Summary: The Drugs, Honestly

Series 04: The Mind's Companion

Executive Summary Read the full article.

Thomas Brennan is 74, and he has a yellow legal pad with eleven questions on it. His wife Alice, 71, has added three more in the margins. Thomas was diagnosed with early-stage Alzheimer’s eight months ago, amyloid-positive by PET scan. His neurologist has presented lecanemab as a treatment option. Thomas and Alice have spent two months reading about it: articles describing it as a breakthrough, articles describing it as a dangerous overpromise, and nothing in between that explains what 27% slowing of decline means in the life of a man who still does his own taxes and walks two miles every morning.

Lecanemab and donanemab are monoclonal antibodies that clear amyloid-beta plaques from the brain. Lecanemab received full FDA approval in July 2023, donanemab in July 2024. Clinical trials showed both drugs slow cognitive decline by approximately 27% to 35% over eighteen months in early-stage, amyloid-positive patients. What the drugs do not do: repair dead neurons, prevent tau protein accumulation, restore lost function, reverse the disease, or cure it.

The translation of 27% into daily life is the section that matters most, because it is the section almost nobody writes. The placebo group progressed by approximately 1.66 points on the CDR-SB scale over eighteen months. The treatment group progressed by approximately 1.21 points. The difference is 0.45 points on an eighteen-point scale. Statistically significant. A real effect. On a day-to-day basis, not something most families would notice. Translation: a few more months of preserved function before the next measurable decline, spread over a year and a half.

Both drugs are approved for early-stage patients only, require confirmed amyloid-positive status, and carry ARIA risk, a safety concern involving brain swelling and microhemorrhages that occurs in approximately 21% of lecanemab-treated patients. APOE4 gene carriers face higher risk. Three deaths were reported in the lecanemab trial with contested causality. Monitoring requires regular MRIs during treatment.

The cost is approximately $26,500 to $32,000 per year. Medicare covers both drugs with prior authorization.

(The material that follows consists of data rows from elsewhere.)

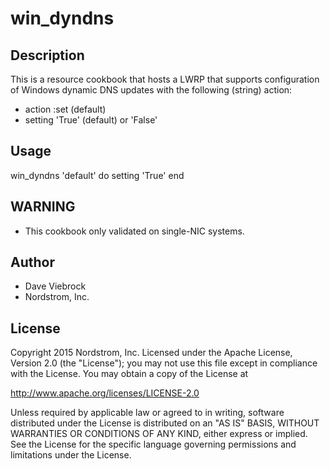 # win_dyndns

## Description

This is a resource cookbook that hosts a LWRP that supports configuration of
Windows dynamic DNS updates with the following (string) action:
* action :set (default)
* setting 'True' (default) or 'False'

## Usage

win_dyndns 'default' do
  setting 'True'
end

## WARNING

* This cookbook only validated on single-NIC systems.

## Author

* Dave Viebrock
* Nordstrom, Inc.

## License

Copyright 2015 Nordstrom, Inc.
Licensed under the Apache License, Version 2.0 (the "License");
you may not use this file except in compliance with the License.
You may obtain a copy of the License at

   http://www.apache.org/licenses/LICENSE-2.0

Unless required by applicable law or agreed to in writing, software
distributed under the License is distributed on an "AS IS" BASIS,
WITHOUT WARRANTIES OR CONDITIONS OF ANY KIND, either express or implied.
See the License for the specific language governing permissions and
limitations under the License.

The cost extends beyond the drug itself: PET scans, biweekly infusion visits, monitoring MRIs. The geographic barrier is real. A patient twelve miles from an infusion center can manage the schedule. A patient two hundred miles away may not. The patients most likely to benefit from early treatment are the patients most likely to be diagnosed early, and patients diagnosed early are disproportionately white, insured, and urban.

The pipeline beyond current drugs is active. Anti-tau therapies are in development. GLP-1 receptor agonists are in Alzheimer’s trials. Subcutaneous lecanemab formulations could replace biweekly infusions. The honest timeline for meaningful new options: three to five years.

Thomas proceeds with lecanemab. He is amyloid-positive, early stage, with moderate ARIA risk, and lives near an infusion center. Alice understands what 27% means now, precisely, because their neurologist spent twenty minutes on that question alone. The treatment buys time. Thomas intends to spend the time well. The drugs, honestly, are modest and real. The clarity to make the decision well was the thing that was missing, and it was never a pharmacological problem.